Friday, February 22, 2008

Darwin and Selective Possession

I was writing yesterday about the bad coupling of nuts and animals in the City, and thought of a related topic of observation that I’ve experienced lately, a question that I have to ask myself but know full well that I’ll forever be too scared to ask the homeless.

They find so much discarded on the sidewalks and in trash cans…how do they decide what to keep?

Some of them don’t decide—they just keep everything on makeshift trains of shopping carts, children’s toy wagons from the beach, and concocted backpacks of rope and tarps and blankets.
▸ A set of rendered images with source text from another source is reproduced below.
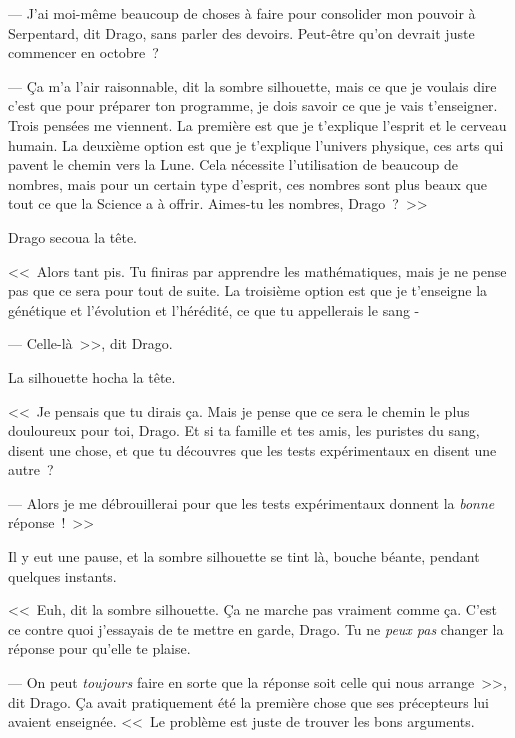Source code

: --- J'ai moi-même beaucoup de choses à faire pour consolider mon pouvoir à Serpentard, dit Drago, sans parler des devoirs. Peut-être qu'on devrait juste commencer en octobre~?

--- Ça m'a l'air raisonnable, dit la sombre silhouette, mais ce que je voulais dire c'est que pour préparer ton programme, je dois savoir ce que je vais t'enseigner. Trois pensées me viennent. La première est que je t'explique l'esprit et le cerveau humain. La deuxième option est que je t'explique l'univers physique, ces arts qui pavent le chemin vers la Lune. Cela nécessite l'utilisation de beaucoup de nombres, mais pour un certain type d'esprit, ces nombres sont plus beaux que tout ce que la Science a à offrir. Aimes-tu les nombres, Drago~?~>>

Drago secoua la tête.

<<~Alors tant pis. Tu finiras par apprendre les mathématiques, mais je ne pense pas que ce sera pour tout de suite. La troisième option est que je t'enseigne la génétique et l'évolution et l'hérédité, ce que tu appellerais le sang -

--- Celle-là~>>, dit Drago.

La silhouette hocha la tête.

<<~Je pensais que tu dirais ça. Mais je pense que ce sera le chemin le plus douloureux pour toi, Drago. Et si ta famille et tes amis, les puristes du sang, disent une chose, et que tu découvres que les tests expérimentaux en disent une autre~?

--- Alors je me débrouillerai pour que les tests expérimentaux donnent la \emph{bonne} réponse~!~>>

Il y eut une pause, et la sombre silhouette se tint là, bouche béante, pendant quelques instants.

<<~Euh, dit la sombre silhouette. Ça ne marche pas vraiment comme ça. C'est ce contre quoi j'essayais de te mettre en garde, Drago. Tu ne \emph{peux pas} changer la réponse pour qu'elle te plaise.

--- On peut \emph{toujours} faire en sorte que la réponse soit celle qui nous arrange~>>, dit Drago. Ça avait pratiquement été la première chose que ses précepteurs lui avaient enseignée. <<~Le problème est juste de trouver les bons arguments.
Some won’t limit themselves with a shopping cart, but they will carry about twenty bags and bulk up like the Michellin Man with every article of clothing that they have on their bodies.
Some, like the guy that I saw on a Saturday on the way to drop off my laundry, live even leaner than that, although I had to wonder at what prompted his choices. He was on a bicycle, with no packs or baskets on the bike—it was clean of luggage. He had a normal amount of clothes for a rainy, cold winter day in SF and wore an army issue backpack that was full but not stuffed. About three things were hanging from the pack, and one of them was a flower pot.

What, I thought, does he use THAT for? And what did he give up to keep the pot?

Another possession question that cracks me up is homeless with pets, although it often doesn’t crack me up for long if the pet is abused. There’s an old guy by the Cal-Train station at Fourth and King that punishes his dog for stepping an inch away from him, even with a leash on, by jerking the choke collar. I know that procedure is one way to train a dog, but something tells me he does it too much if he has to keep doing it for the length of my tenure here in the Golden State. When I see him I’m torn between lassoing him and jerking the noose, and shooting the dog to put it out of its misery. Another guy on Market walks back and forth around 3rd Street with a black cat on a string. Most of the time the cat rides on his shoulders, but if the cat’s walking, then he gets yanked too from time to time. I’m surprised the cat puts up with that malarkey—cat’s are supposed to be more aloof and more dangerous than that.

And what DO these guys feed their animals? I mean, they can’t feed themselves…

I’m completely flummoxed by these questions…but it does provide something to think about in terms of living outside one’s means.